ParMETIS and HUGE meshes

hi everyone,

short question:

Does anyone around here have experience with using ParMETIS on massively parallel machines and really large unstructured meshes (and their dual graphs)?? I am talking about finite element meshes with up to 1 billion elements, and running ParMETIS on more than 4000 MPI ranks. Can I expect ParMETIS to work correctly in such an environment, or are their known issues?

Anyone with such experience, please let me know. Thanks!


RE: Hello, As far as I know, all


As far as I know, all those machines have a shared filesystem, the Crays using a LUSTRE filesystem, while the Blue Gene/Q's have a GPFS file filesystem. I am quite sure the Blue Gene Q's don't have local scratch, and doubt the Crays do.

In any case, when running his tests, Charles burned through his time allocations more due to IO than to computing time (as he only ran a few time steps), so I'm not sure adding I/O is the best option.
In most tests, he was using quite a few more cells per rank as we usually do, and was quite near the memory limit (and if ParMetis didn't run for 8K MPI tasks, he had no reason to try it on 32K, as he was testing the scalability of the CFD code, not testing ParMetis itself), so chances are pretty good running the case on a few more tasks would work.

I'll contact him to check (and am visting his lab in about 10 days from now).
I don't have access to quite as big machines (the best I can get is a 4-rack Blue Gene/Q, wich is would be enough for the same tests, but getting more than rack could lead to a long wait in queue...
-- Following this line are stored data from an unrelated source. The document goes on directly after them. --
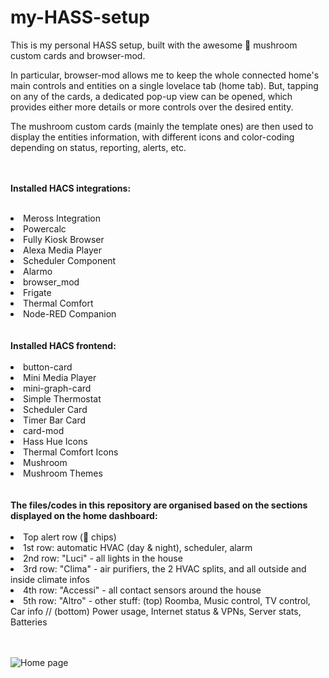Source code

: # my-HASS-setup
This is my personal HASS setup, built with the awesome 🍄 mushroom custom cards and browser-mod. 

In particular, browser-mod allows me to keep the whole connected home's main controls and entities on a single lovelace tab (home tab). But, tapping on any of the cards, a dedicated pop-up view can be opened, which provides either more details or more controls over the desired entity.

The mushroom custom cards (mainly the template ones) are then used to display the entities information, with different icons and color-coding depending on status, reporting, alerts, etc.

<br></br>
<b>Installed HACS integrations:</b>
<br></br>
<li> Meross Integration </li>
<li> Powercalc </li>
<li> Fully Kiosk Browser </li>
<li> Alexa Media Player </li>
<li> Scheduler Component </li>
<li> Alarmo </li>
<li> browser_mod </li>
<li> Frigate </li>
<li> Thermal Comfort </li>
<li> Node-RED Companion </li>
<br></br>
<b>Installed HACS frontend:</b>
<br></br>
<li> button-card </li>
<li> Mini Media Player </li>
<li> mini-graph-card </li>
<li> Simple Thermostat </li>
<li> Scheduler Card </li>
<li> Timer Bar Card </li>
<li> card-mod </li>
<li> Hass Hue Icons </li>
<li> Thermal Comfort Icons </li>
<li> Mushroom </li>
<li> Mushroom Themes</li>
<br></br>
<b>The files/codes in this repository are organised based on the sections displayed on the home dashboard:</b>
<br></br>
<li> Top alert row (🍄 chips) </li>
<li> 1st row: automatic HVAC (day & night), scheduler, alarm </li>
<li> 2nd row: "Luci" - all lights in the house </li>
<li> 3rd row: "Clima" - air purifiers, the 2 HVAC splits, and all outside and inside climate infos </li>
<li> 4th row: "Accessi" - all contact sensors around the house </li>
<li> 5th row: "Altro" - other stuff: (top) Roomba, Music control, TV control, Car info // (bottom) Power usage, Internet status & VPNs, Server stats, Batteries </li>
<br></br>

![Home page](https://user-images.githubusercontent.com/87419464/185454524-c3fd9a58-16d2-4637-8da0-80c58426c87e.jpg)
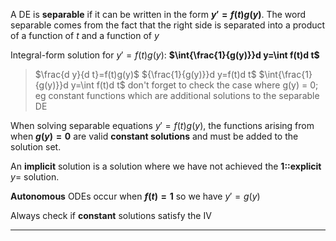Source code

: A DE is **separable** if it can be written in the form **$y ′ = f(t)g(y)$**.
	The word separable comes from the fact that the right side is separated into a product of a function of $t$ and a function of $y$

Integral-form solution for $y' = f(t) g(y)$: 
**$\int{\frac{1}{g(y)}}d y=\int f(t)d t$**
> $\frac{d y}{d t}=f(t)g(y)$
> ${\frac{1}{g(y)}}d y=f(t)d t$
> $\int{\frac{1}{g(y)}}d y=\int f(t)d t$
> don't forget to check the case where g(y) = 0; eg constant functions which are additional solutions to the separable DE

When solving separable equations $y ′ = f(t)g(y)$, the functions arising from when **$g(y) = 0$** are valid **constant solutions** and must be added to the solution set.

An **implicit** solution is a solution where we have not achieved the **1::explicit** $y=$ solution.

**Autonomous** ODEs occur when **$f(t) = 1$**
	so we have $y' = g(y)$

Always check if **constant** solutions satisfy the IV


***

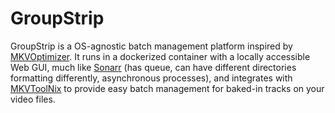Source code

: # GroupStrip
 
GroupStrip is a OS-agnostic batch management platform inspired by [MKVOptimizer](https://www.videohelp.com/software/MKV-Optimizer). It runs in a dockerized container with a locally accessible Web GUI, much like [Sonarr](https://github.com/Sonarr/Sonarr) (has queue, can have different directories formatting differently, asynchronous processes), and integrates with [MKVToolNix](https://mkvtoolnix.download) to provide easy batch management for baked-in tracks on your video files.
Note also that for very large cases with our code (which is downloadable at, for those who would want to check the ParMetis calls in src/mesh/cs_partition.c), we have observed scalability of I/O and preprocessing operations using MPI_Alltoallv start leading to decreasing performance of those stages. This was expected, and is not an issue at 4K tasks, and even at 32K, the decreased performance is not much of an issue compared to time which would be required for numerics, but I would expect libraries such as ParMETIS or PT-SCOTCH (wich both contain MPI_Alltoallv, I presume for similar matching algorithms we use internally) to exhibit similar behavior, making tests at that scale a bit more costly than if "linear" performance were expected. On our side, we have 2 mitigation strategies: hybrid MPI/OpenMP, to reduce communicator size, but which has its own issues, and moving to binomial or Crysalrouter algorithms for those collectives (Argonne's Nek5000 seeming to report very good scalability with those).

In any case, if you are interested, our code reports more detailed performance tuning of different stages, so if the logs are still available, we might also have access to the timings of ParMetis itself if you are interested.


Yvan Fournier

RE: Re: ParMETIS and HUGE meshes


Some people I work with have recently run a finite volume code run using several partitioners, including ParMetis, up to 800 million hexahedral cells and up to 16000 cores on several PRACE machines. The mesh is a hexahedral mesh, and the connectivity craph is face-based, so for about 800 million graph nodes (mesh cells), it has a little less than 4.8 billion graph edges (faces), as boundary faces are removed from the graph. The graph is symmetric.

If I am not mistaken, at 3.2 billion cells, neither ParMETIS not Pt-SCOTCH could run on this case, due to memory constraints (the code they are linked with already requires a fair amount of memory, so they might have been able to run on more cores).

Of course, compiling with 64-bit ids is a must.

You may find more details in the following paper :


Yvan Fournier

RE: Yvan, Do these machines have


Do these machines have access to local disk /scratch space? There is a way to reduce the memory of ParMetis by writing a lot of the data that it does not need to disk.